Wie auch immer: The Yaks lassen sich nicht musealisieren und rocken ab, wie in den guten alten Zeiten. Geschlagene zwei Stunden lang lieferte das Quartett Meilensteine der Musikliteratur, beginnend mit Blues, Boogie und Rock'n'Roll bis hin zu poppigen Songs der Beach Boys. Letztere brachten natürlich mit "Sloop John B" und vor allem mit "Barbara Ann" reichlich Sonne ins Programm, die auch schon mit Carlos Santanas "Oye como va" mit blubberndem Hammond-Sound und packenden Gitarrenriffs aufgegangen war.

Aber auch wenn es mit dunklen Grooves in die kernigen Register ging, fehlte es den Interpreten keinesfalls an Feuer. Ihrer Versionen der Rolling-Stones-Gassenhauer "Route 66" und "Honky Tonk Women" heizten mächtig ein. Jimmy Hendrix lieh The Yaks mit "Good Ol'Rock'n'Roll" reichlich Power, den Abend ins Rollen zu bringen, weiterhin vorangetrieben etwa von "Rockin' all over the World" von Status Quo. Mitreißend wurde die Musik immer auch, wenn Rock, Blues und Country zu einer schwungvollen Mischung zusammenfanden, wie etwa bei der Formation Lynyrd Skynyrd, an die mit "Call me the Breeze" und "Sweet Home Alabama" erinnert wurde. Hubi Wobbe vermochte seine Stimme auch bei Steppenwolfs "Rock me" angemessen anzurauen, um dem authentischen Sound möglichst nah zu kommen.

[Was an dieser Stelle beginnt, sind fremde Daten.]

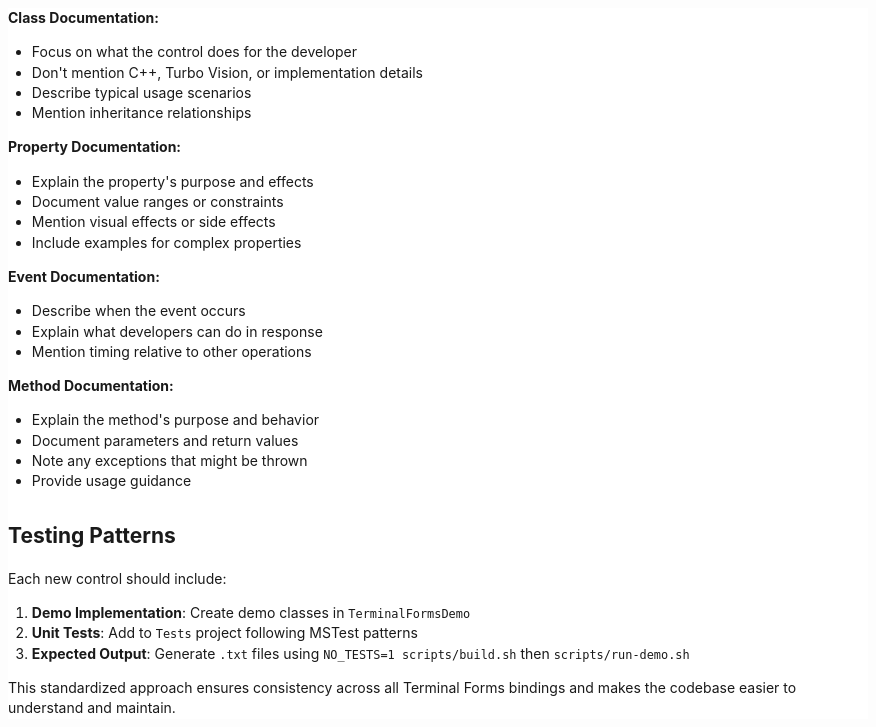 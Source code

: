 **Class Documentation:**
- Focus on what the control does for the developer
- Don't mention C++, Turbo Vision, or implementation details
- Describe typical usage scenarios
- Mention inheritance relationships

**Property Documentation:**
- Explain the property's purpose and effects
- Document value ranges or constraints
- Mention visual effects or side effects
- Include examples for complex properties

**Event Documentation:**
- Describe when the event occurs
- Explain what developers can do in response
- Mention timing relative to other operations

**Method Documentation:**
- Explain the method's purpose and behavior
- Document parameters and return values
- Note any exceptions that might be thrown
- Provide usage guidance

## Testing Patterns

Each new control should include:

1. **Demo Implementation**: Create demo classes in `TerminalFormsDemo`
2. **Unit Tests**: Add to `Tests` project following MSTest patterns
3. **Expected Output**: Generate `.txt` files using `NO_TESTS=1 scripts/build.sh` then `scripts/run-demo.sh`

This standardized approach ensures consistency across all Terminal Forms bindings and makes the codebase easier to understand and maintain.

Aber The Yaks servierten ebenso herzerwärmende Balladen wie etwa "New Kid in Town" der Eagles mit sonorem Country-Rock. Das lässig beschwingte "Midnight special" von CCR brachte Leichtigkeit ins Programm, "Hey Jude" von den Beatles gab dem aufgeheiztem Publikumsgrüppchen zum Abschluss die Gelegenheit, mitzusingen und etwas von der trotz erschwerten Bedingungen dennoch aufgekommenen Rockkonzertatmosphäre mitzunehmen. Lang anhaltender, nicht mehr handschuhgedämmter Schlussapplaus.